═════ Input records

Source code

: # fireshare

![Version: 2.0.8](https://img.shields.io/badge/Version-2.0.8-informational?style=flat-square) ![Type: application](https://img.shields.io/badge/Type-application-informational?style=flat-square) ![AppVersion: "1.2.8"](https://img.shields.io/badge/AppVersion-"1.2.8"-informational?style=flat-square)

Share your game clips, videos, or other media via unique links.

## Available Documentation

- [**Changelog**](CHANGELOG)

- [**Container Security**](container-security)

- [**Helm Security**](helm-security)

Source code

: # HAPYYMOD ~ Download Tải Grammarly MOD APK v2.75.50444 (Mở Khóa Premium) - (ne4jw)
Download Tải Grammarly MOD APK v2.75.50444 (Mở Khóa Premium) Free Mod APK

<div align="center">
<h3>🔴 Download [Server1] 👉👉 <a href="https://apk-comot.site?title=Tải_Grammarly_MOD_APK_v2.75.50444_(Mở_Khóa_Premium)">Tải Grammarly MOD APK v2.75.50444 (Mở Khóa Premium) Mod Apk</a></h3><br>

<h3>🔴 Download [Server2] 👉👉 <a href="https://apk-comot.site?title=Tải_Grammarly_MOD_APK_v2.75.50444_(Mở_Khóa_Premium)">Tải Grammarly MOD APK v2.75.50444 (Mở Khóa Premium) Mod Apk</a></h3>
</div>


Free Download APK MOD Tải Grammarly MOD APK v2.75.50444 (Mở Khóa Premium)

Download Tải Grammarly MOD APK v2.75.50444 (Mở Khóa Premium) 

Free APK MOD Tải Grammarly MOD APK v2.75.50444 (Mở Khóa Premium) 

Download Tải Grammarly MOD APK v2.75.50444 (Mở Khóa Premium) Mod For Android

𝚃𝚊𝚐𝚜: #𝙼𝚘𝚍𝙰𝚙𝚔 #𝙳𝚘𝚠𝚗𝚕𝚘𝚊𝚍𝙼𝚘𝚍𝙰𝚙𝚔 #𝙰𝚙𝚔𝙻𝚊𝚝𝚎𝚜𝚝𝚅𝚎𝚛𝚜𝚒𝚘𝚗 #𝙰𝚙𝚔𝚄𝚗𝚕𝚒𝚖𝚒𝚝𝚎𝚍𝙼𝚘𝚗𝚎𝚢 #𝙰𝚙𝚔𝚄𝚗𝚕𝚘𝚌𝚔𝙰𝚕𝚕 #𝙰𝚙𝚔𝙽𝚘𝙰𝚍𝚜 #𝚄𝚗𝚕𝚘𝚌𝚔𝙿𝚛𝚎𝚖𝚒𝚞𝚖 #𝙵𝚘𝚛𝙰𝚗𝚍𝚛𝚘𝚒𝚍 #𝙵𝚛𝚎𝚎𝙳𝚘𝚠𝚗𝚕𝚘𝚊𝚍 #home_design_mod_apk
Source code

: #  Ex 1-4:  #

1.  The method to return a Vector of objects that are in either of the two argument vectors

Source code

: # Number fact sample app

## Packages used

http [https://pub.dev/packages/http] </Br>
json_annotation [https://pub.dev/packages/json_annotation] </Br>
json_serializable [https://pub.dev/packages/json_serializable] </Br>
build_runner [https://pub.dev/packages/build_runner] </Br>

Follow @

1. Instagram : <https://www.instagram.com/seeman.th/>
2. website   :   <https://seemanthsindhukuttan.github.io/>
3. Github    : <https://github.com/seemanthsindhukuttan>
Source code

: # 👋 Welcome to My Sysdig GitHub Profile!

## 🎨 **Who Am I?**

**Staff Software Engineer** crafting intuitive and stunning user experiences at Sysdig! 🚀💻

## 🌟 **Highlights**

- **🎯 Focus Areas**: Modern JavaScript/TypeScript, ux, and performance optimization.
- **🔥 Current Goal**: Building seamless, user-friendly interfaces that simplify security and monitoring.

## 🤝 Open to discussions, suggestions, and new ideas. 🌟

══════════

Work instructions » Return the lines above, from the one containing "## 🌟 **Highlights**" to the end, exactly as they stand.

Answer to this task »
## 🌟 **Highlights**

- **🎯 Focus Areas**: Modern JavaScript/TypeScript, ux, and performance optimization.
- **🔥 Current Goal**: Building seamless, user-friendly interfaces that simplify security and monitoring.

## 🤝 Open to discussions, suggestions, and new ideas. 🌟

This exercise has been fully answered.